+++ Exercise data

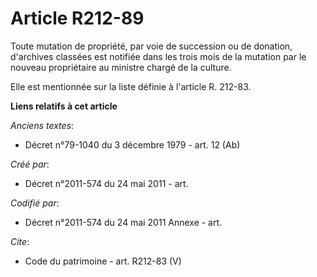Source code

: # Article R212-89

Toute mutation de propriété, par voie de succession ou de donation, d'archives classées est notifiée dans les trois mois de
la mutation par le nouveau propriétaire au ministre chargé de la culture.

Elle est mentionnée sur la liste définie à l'article R. 212-83.

**Liens relatifs à cet article**

_Anciens textes_:

  - Décret n°79-1040 du 3 décembre 1979 - art. 12 (Ab)

_Créé par_:

  - Décret n°2011-574 du 24 mai 2011  - art.

_Codifié par_:

  - Décret n°2011-574 du 24 mai 2011 Annexe - art.

_Cite_:

  - Code du patrimoine - art. R212-83 (V)
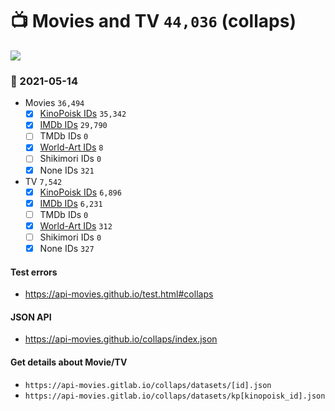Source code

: # :tv: Movies and TV `44,036` (collaps)

<a href="https://API-Movies.github.io"><img src="https://API-Movies.github.io/banner.png?cache"></a>

### :date: 2021-05-14
- Movies `36,494`
  - [x] <a href="https://API-Movies.github.io/collaps/movie_kinopoisk_ids.json">KinoPoisk IDs</a> `35,342`
  - [x] <a href="https://API-Movies.github.io/collaps/movie_imdb_ids.json">IMDb IDs</a> `29,790`
  - [ ] TMDb IDs `0`
  - [x] <a href="https://API-Movies.github.io/collaps/movie_world_art_ids.json">World-Art IDs</a> `8`
  - [ ] Shikimori IDs `0`
  - [x] None IDs `321`
- TV `7,542`
  - [x] <a href="https://API-Movies.github.io/collaps/tv_kinopoisk_ids.json">KinoPoisk IDs</a> `6,896`
  - [x] <a href="https://API-Movies.github.io/collaps/tv_imdb_ids.json">IMDb IDs</a> `6,231`
  - [ ] TMDb IDs `0`
  - [x] <a href="https://API-Movies.github.io/collaps/tv_world_art_ids.json">World-Art IDs</a> `312`
  - [ ] Shikimori IDs `0`
  - [x] None IDs `327`
#### Test errors
- <a href='https://api-movies.github.io/test.html#collaps'>https://api-movies.github.io/test.html#collaps</a>
#### JSON API
- <a href='https://api-movies.github.io/collaps/index.json'>https://api-movies.github.io/collaps/index.json</a>
#### Get details about Movie/TV
- `https://api-movies.gitlab.io/collaps/datasets/[id].json`
- `https://api-movies.gitlab.io/collaps/datasets/kp[kinopoisk_id].json`
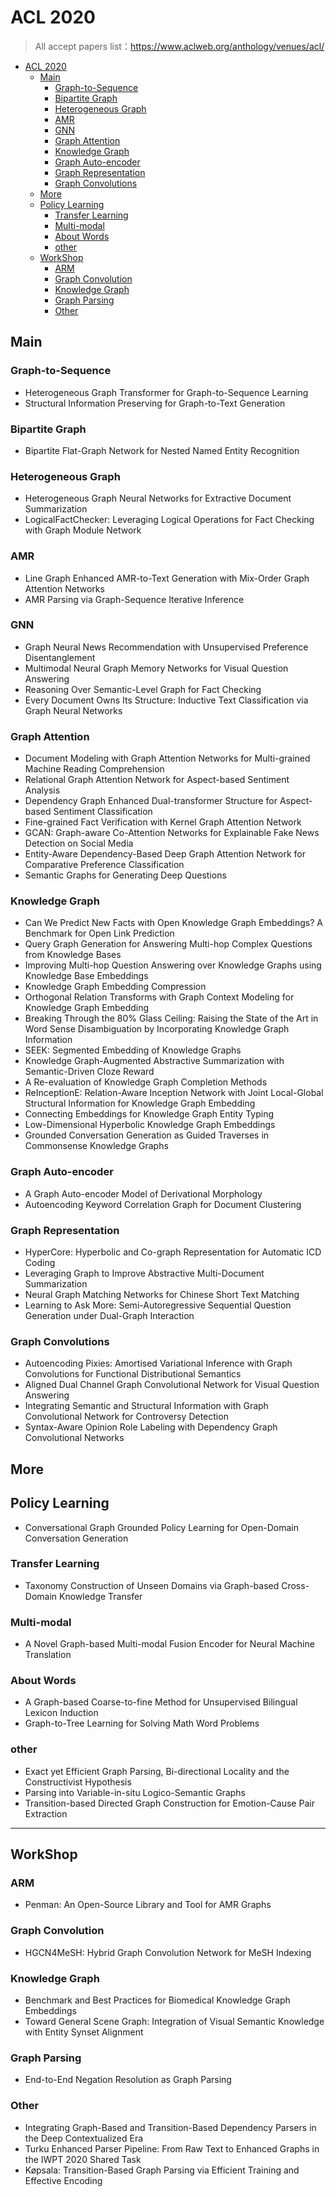 <h1> ACL 2020 </h1>

> All accept papers list：https://www.aclweb.org/anthology/venues/acl/

- [ACL 2020](#acl-2020)
  - [Main](#main)
    - [Graph-to-Sequence](#graph-to-sequence)
    - [Bipartite Graph](#bipartite-graph)
    - [Heterogeneous Graph](#heterogeneous-graph)
    - [AMR](#amr)
    - [GNN](#gnn)
    - [Graph Attention](#graph-attention)
    - [Knowledge Graph](#knowledge-graph)
    - [Graph Auto-encoder](#graph-auto-encoder)
    - [Graph Representation](#graph-representation)
    - [Graph Convolutions](#graph-convolutions)
  - [More](#more)
  - [Policy Learning](#policy-learning)
    - [Transfer Learning](#transfer-learning)
    - [Multi-modal](#multi-modal)
    - [About Words](#about-words)
    - [other](#other)
  - [WorkShop](#workshop)
    - [ARM](#arm)
    - [Graph Convolution](#graph-convolution)
    - [Knowledge Graph](#knowledge-graph-1)
    - [Graph Parsing](#graph-parsing)
    - [Other](#other-1)

## Main

### Graph-to-Sequence

* Heterogeneous Graph Transformer for Graph-to-Sequence Learning
* Structural Information Preserving for Graph-to-Text Generation

### Bipartite Graph

* Bipartite Flat-Graph Network for Nested Named Entity Recognition

### Heterogeneous Graph

* Heterogeneous Graph Neural Networks for Extractive Document Summarization
* LogicalFactChecker: Leveraging Logical Operations for Fact Checking with Graph Module Network

### AMR

* Line Graph Enhanced AMR-to-Text Generation with Mix-Order Graph Attention Networks
* AMR Parsing via Graph-Sequence Iterative Inference

### GNN

* Graph Neural News Recommendation with Unsupervised Preference Disentanglement
* Multimodal Neural Graph Memory Networks for Visual Question Answering
* Reasoning Over Semantic-Level Graph for Fact Checking
* Every Document Owns Its Structure: Inductive Text Classification via Graph Neural Networks

### Graph Attention

* Document Modeling with Graph Attention Networks for Multi-grained Machine Reading Comprehension
* Relational Graph Attention Network for Aspect-based Sentiment Analysis
* Dependency Graph Enhanced Dual-transformer Structure for Aspect-based Sentiment Classification
* Fine-grained Fact Verification with Kernel Graph Attention Network
* GCAN: Graph-aware Co-Attention Networks for Explainable Fake News Detection on Social Media
* Entity-Aware Dependency-Based Deep Graph Attention Network for Comparative Preference Classification
* Semantic Graphs for Generating Deep Questions

### Knowledge Graph

* Can We Predict New Facts with Open Knowledge Graph Embeddings? A Benchmark for Open Link Prediction
* Query Graph Generation for Answering Multi-hop Complex Questions from Knowledge Bases
* Improving Multi-hop Question Answering over Knowledge Graphs using Knowledge Base Embeddings
* Knowledge Graph Embedding Compression
* Orthogonal Relation Transforms with Graph Context Modeling for Knowledge Graph Embedding
* Breaking Through the 80% Glass Ceiling: Raising the State of the Art in Word Sense Disambiguation by Incorporating Knowledge Graph Information
* SEEK: Segmented Embedding of Knowledge Graphs
* Knowledge Graph-Augmented Abstractive Summarization with Semantic-Driven Cloze Reward
* A Re-evaluation of Knowledge Graph Completion Methods
* ReInceptionE: Relation-Aware Inception Network with Joint Local-Global Structural Information for Knowledge Graph Embedding
* Connecting Embeddings for Knowledge Graph Entity Typing
* Low-Dimensional Hyperbolic Knowledge Graph Embeddings
* Grounded Conversation Generation as Guided Traverses in Commonsense Knowledge Graphs

### Graph Auto-encoder

* A Graph Auto-encoder Model of Derivational Morphology
* Autoencoding Keyword Correlation Graph for Document Clustering

### Graph Representation

* HyperCore: Hyperbolic and Co-graph Representation for Automatic ICD Coding
* Leveraging Graph to Improve Abstractive Multi-Document Summarization
* Neural Graph Matching Networks for Chinese Short Text Matching
* Learning to Ask More: Semi-Autoregressive Sequential Question Generation under Dual-Graph Interaction

### Graph Convolutions

* Autoencoding Pixies: Amortised Variational Inference with Graph Convolutions for Functional Distributional Semantics
* Aligned Dual Channel Graph Convolutional Network for Visual Question Answering
* Integrating Semantic and Structural Information with Graph Convolutional Network for Controversy Detection
* Syntax-Aware Opinion Role Labeling with Dependency Graph Convolutional Networks

## More

## Policy Learning

* Conversational Graph Grounded Policy Learning for Open-Domain Conversation Generation

### Transfer Learning

* Taxonomy Construction of Unseen Domains via Graph-based Cross-Domain Knowledge Transfer

### Multi-modal

* A Novel Graph-based Multi-modal Fusion Encoder for Neural Machine Translation

### About Words

* A Graph-based Coarse-to-fine Method for Unsupervised Bilingual Lexicon Induction
* Graph-to-Tree Learning for Solving Math Word Problems

### other
* Exact yet Efficient Graph Parsing, Bi-directional Locality and the Constructivist Hypothesis
* Parsing into Variable-in-situ Logico-Semantic Graphs
* Transition-based Directed Graph Construction for Emotion-Cause Pair Extraction

---

## WorkShop

### ARM

* Penman: An Open-Source Library and Tool for AMR Graphs

### Graph Convolution

* HGCN4MeSH: Hybrid Graph Convolution Network for MeSH Indexing

### Knowledge Graph

* Benchmark and Best Practices for Biomedical Knowledge Graph Embeddings
* Toward General Scene Graph: Integration of Visual Semantic Knowledge with Entity Synset Alignment

### Graph Parsing

* End-to-End Negation Resolution as Graph Parsing


### Other

* Integrating Graph-Based and Transition-Based Dependency Parsers in the Deep Contextualized Era
* Turku Enhanced Parser Pipeline: From Raw Text to Enhanced Graphs in the IWPT 2020 Shared Task
* Køpsala: Transition-Based Graph Parsing via Efficient Training and Effective Encoding
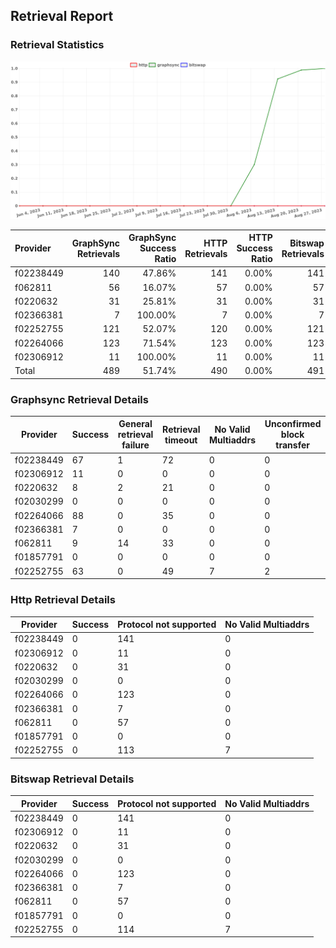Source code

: ## Retrieval Report
### Retrieval Statistics
<img src="https://raw.githubusercontent.com/data-preservation-programs/filplus-checker-assets/main/filecoin-project/filecoin-plus-large-datasets/issues/1561/1693676362630.png"/>

| Provider  | GraphSync Retrievals | GraphSync Success Ratio | HTTP Retrievals | HTTP Success Ratio | Bitswap Retrievals | Bitswap Success Ratio |
| :-------- | -------------------: | ----------------------: | --------------: | -----------------: | -----------------: | --------------------: |
| f02238449 |                  140 |                  47.86% |             141 |              0.00% |                141 |                 0.00% |
| f062811   |                   56 |                  16.07% |              57 |              0.00% |                 57 |                 0.00% |
| f0220632  |                   31 |                  25.81% |              31 |              0.00% |                 31 |                 0.00% |
| f02366381 |                    7 |                 100.00% |               7 |              0.00% |                  7 |                 0.00% |
| f02252755 |                  121 |                  52.07% |             120 |              0.00% |                121 |                 0.00% |
| f02264066 |                  123 |                  71.54% |             123 |              0.00% |                123 |                 0.00% |
| f02306912 |                   11 |                 100.00% |              11 |              0.00% |                 11 |                 0.00% |
| Total     |                  489 |                  51.74% |             490 |              0.00% |                491 |                 0.00% |

### Graphsync Retrieval Details
| Provider  | Success | General retrieval failure | Retrieval timeout | No Valid Multiaddrs | Unconfirmed block transfer |
| --------- | ------- | ------------------------- | ----------------- | ------------------- | -------------------------- |
| f02238449 | 67      | 1                         | 72                | 0                   | 0                          |
| f02306912 | 11      | 0                         | 0                 | 0                   | 0                          |
| f0220632  | 8       | 2                         | 21                | 0                   | 0                          |
| f02030299 | 0       | 0                         | 0                 | 0                   | 0                          |
| f02264066 | 88      | 0                         | 35                | 0                   | 0                          |
| f02366381 | 7       | 0                         | 0                 | 0                   | 0                          |
| f062811   | 9       | 14                        | 33                | 0                   | 0                          |
| f01857791 | 0       | 0                         | 0                 | 0                   | 0                          |
| f02252755 | 63      | 0                         | 49                | 7                   | 2                          |

### Http Retrieval Details
| Provider  | Success | Protocol not supported | No Valid Multiaddrs |
| --------- | ------- | ---------------------- | ------------------- |
| f02238449 | 0       | 141                    | 0                   |
| f02306912 | 0       | 11                     | 0                   |
| f0220632  | 0       | 31                     | 0                   |
| f02030299 | 0       | 0                      | 0                   |
| f02264066 | 0       | 123                    | 0                   |
| f02366381 | 0       | 7                      | 0                   |
| f062811   | 0       | 57                     | 0                   |
| f01857791 | 0       | 0                      | 0                   |
| f02252755 | 0       | 113                    | 7                   |

### Bitswap Retrieval Details
| Provider  | Success | Protocol not supported | No Valid Multiaddrs |
| --------- | ------- | ---------------------- | ------------------- |
| f02238449 | 0       | 141                    | 0                   |
| f02306912 | 0       | 11                     | 0                   |
| f0220632  | 0       | 31                     | 0                   |
| f02030299 | 0       | 0                      | 0                   |
| f02264066 | 0       | 123                    | 0                   |
| f02366381 | 0       | 7                      | 0                   |
| f062811   | 0       | 57                     | 0                   |
| f01857791 | 0       | 0                      | 0                   |
| f02252755 | 0       | 114                    | 7                   |
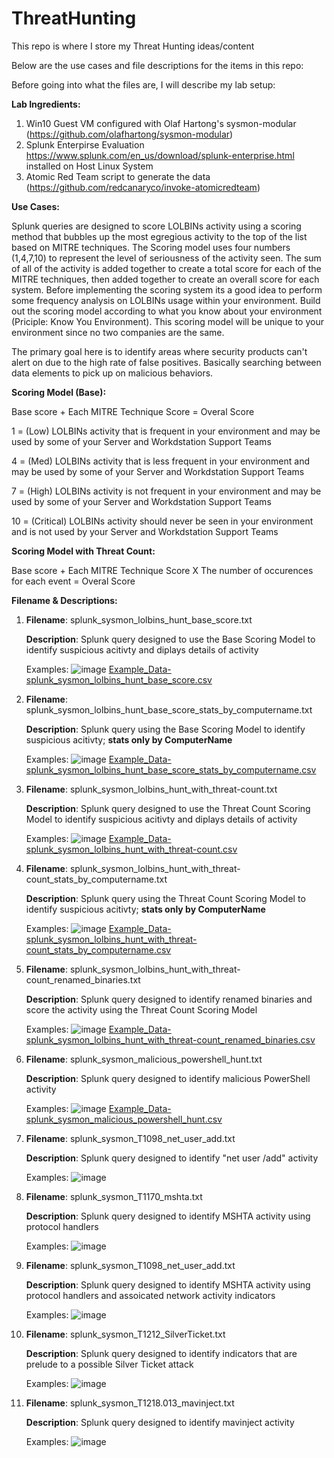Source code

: # ThreatHunting
This repo is where I store my Threat Hunting ideas/content

Below are the use cases and file descriptions for the items in this repo:

Before going into what the files are, I will describe my lab setup:

**Lab Ingredients:**

1. Win10 Guest VM configured with Olaf Hartong's sysmon-modular (https://github.com/olafhartong/sysmon-modular)
2. Splunk Enterpirse Evaluation https://www.splunk.com/en_us/download/splunk-enterprise.html installed on Host Linux System
3. Atomic Red Team script to generate the data (https://github.com/redcanaryco/invoke-atomicredteam)



**Use Cases:**

Splunk queries are designed to score LOLBINs activity using a scoring method that bubbles up the most egregious activity to the top of the list based on MITRE techniques. The Scoring model uses four numbers (1,4,7,10) to represent the level of seriousness of the activity seen. The sum of all of the activity is added together to create a total score for each of the MITRE techniques, then added together to create an overall score for each system. Before implementing the scoring system its a good idea to perform some frequency analysis on LOLBINs usage within your environment. Build out the scoring model according to what you know about your environment (Priciple: Know You Environment). This scoring model will be unique to your environment since no two companies are the same. 

The primary goal here is to identify areas where security products can't alert on due to the high rate of false positives. Basically searching between data elements to pick up on malicious behaviors.


**Scoring Model (Base):**

Base score + Each MITRE Technique Score = Overal Score

1  = (Low) LOLBINs activity that is frequent in your environment and may be used by some of your Server and Workdstation Support Teams

4  = (Med) LOLBINs activity that is less frequent in your environment and may be used by some of your Server and Workdstation Support Teams

7  = (High) LOLBINs activity is not frequent in your environment and may be used by some of your Server and Workdstation Support Teams

10 = (Critical) LOLBINs activity should never be seen in your environment and is not used by your Server and Workdstation Support Teams


**Scoring Model with Threat Count:**

Base score + Each MITRE Technique Score X The number of occurences for each event = Overal Score 


**Filename & Descriptions:**

1. **Filename**: splunk_sysmon_lolbins_hunt_base_score.txt 
   
   **Description**: Splunk query designed to use the Base Scoring Model to identify suspicious acitivty and diplays details of activity
   
   Examples:
   ![image](https://user-images.githubusercontent.com/15706462/146420453-7faa56cb-bb63-4cb5-8420-84faab6f272d.png)
   [Example_Data-splunk_sysmon_lolbins_hunt_base_score.csv](https://github.com/paladin316/ThreatHunting/files/7729326/Example_Data-splunk_sysmon_lolbins_hunt_base_score.csv)


   
2. **Filename**: splunk_sysmon_lolbins_hunt_base_score_stats_by_computername.txt 
   
   **Description**: Splunk query using the Base Scoring Model to identify suspicious acitivty; **stats only by ComputerName**
   
   Examples:
   ![image](https://user-images.githubusercontent.com/15706462/146420981-c8a69bca-7fa1-489d-a2c8-3c1bd93c9840.png)
   [Example_Data-splunk_sysmon_lolbins_hunt_base_score_stats_by_computername.csv](https://github.com/paladin316/ThreatHunting/files/7729348/Example_Data-splunk_sysmon_lolbins_hunt_base_score_stats_by_computername.csv)


   
3. **Filename**: splunk_sysmon_lolbins_hunt_with_threat-count.txt
   
   **Description**: Splunk query designed to use the Threat Count Scoring Model to identify suspicious acitivty and diplays details of activity
   
   Examples:
   ![image](https://user-images.githubusercontent.com/15706462/146421587-1bcb993d-2676-4ce8-9214-275eece26eed.png)
   [Example_Data-splunk_sysmon_lolbins_hunt_with_threat-count.csv](https://github.com/paladin316/ThreatHunting/files/7729364/Example_Data-splunk_sysmon_lolbins_hunt_with_threat-count.csv)


   
4. **Filename**: splunk_sysmon_lolbins_hunt_with_threat-count_stats_by_computername.txt
   
   **Description**: Splunk query using the Threat Count Scoring Model to identify suspicious acitivty; **stats only by ComputerName**
   
   Examples:
   ![image](https://user-images.githubusercontent.com/15706462/146422029-1f16a1f0-cb6b-428d-8795-a87f5edfdf49.png)
   [Example_Data-splunk_sysmon_lolbins_hunt_with_threat-count_stats_by_computername.csv](https://github.com/paladin316/ThreatHunting/files/7729414/Example_Data-splunk_sysmon_lolbins_hunt_with_threat-count_stats_by_computername.csv)


   
5. **Filename**: splunk_sysmon_lolbins_hunt_with_threat-count_renamed_binaries.txt
   
   **Description**: Splunk query designed to identify renamed binaries and score the activity using the Threat Count Scoring Model
   
   Examples:
   ![image](https://user-images.githubusercontent.com/15706462/146422780-0dfd0833-bbab-4726-9627-cba696dc86e5.png)
   [Example_Data-splunk_sysmon_lolbins_hunt_with_threat-count_renamed_binaries.csv](https://github.com/paladin316/ThreatHunting/files/7729429/Example_Data-splunk_sysmon_lolbins_hunt_with_threat-count_renamed_binaries.csv)

6. **Filename**: splunk_sysmon_malicious_powershell_hunt.txt
   
   **Description**: Splunk query designed to identify malicious PowerShell activity
   
   Examples:
   ![image](https://user-images.githubusercontent.com/15706462/146610200-d10a94b0-c59b-4ecd-be85-9ee2693b593e.png)
   [Example_Data-splunk_sysmon_malicious_powershell_hunt.csv](https://github.com/paladin316/ThreatHunting/files/7737856/Example_Data-splunk_sysmon_malicious_powershell_hunt.csv)
   

7. **Filename**: splunk_sysmon_T1098_net_user_add.txt
   
   **Description**: Splunk query designed to identify "net user /add" activity

   Examples:
   ![image](https://user-images.githubusercontent.com/15706462/158027852-a518ced6-654b-425a-8f33-60420d818d3a.png)
   

8. **Filename**: splunk_sysmon_T1170_mshta.txt
   
   **Description**: Splunk query designed to identify MSHTA activity using protocol handlers

   Examples:
   ![image](https://user-images.githubusercontent.com/15706462/158031914-489d4a56-2621-4a06-98de-170149f2272b.png)

   
9. **Filename**: splunk_sysmon_T1098_net_user_add.txt
   
   **Description**: Splunk query designed to identify MSHTA activity using protocol handlers and assoicated network activity indicators
   
   Examples:
   ![image](https://user-images.githubusercontent.com/15706462/158031927-689a09b0-69da-426b-a829-450266770de8.png)

10. **Filename**: splunk_sysmon_T1212_SilverTicket.txt
   
    **Description**: Splunk query designed to identify indicators that are prelude to a possible Silver Ticket attack
   
    Examples:
    ![image](https://user-images.githubusercontent.com/15706462/158032291-1ee06f71-7ab1-4994-be57-b116a55e947f.png)

11. **Filename**: splunk_sysmon_T1218.013_mavinject.txt
   
    **Description**: Splunk query designed to identify mavinject activity
   
    Examples:
    ![image](https://user-images.githubusercontent.com/15706462/158065732-2bb71f3f-0190-465b-9cbe-f801d30e9a58.png)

++++++

Read each line of the material, and wherever the word "gitlab" turns up, copy that line.

- `https://api-movies.gitlab.io/collaps/datasets/[id].json`
- `https://api-movies.gitlab.io/collaps/datasets/kp[kinopoisk_id].json`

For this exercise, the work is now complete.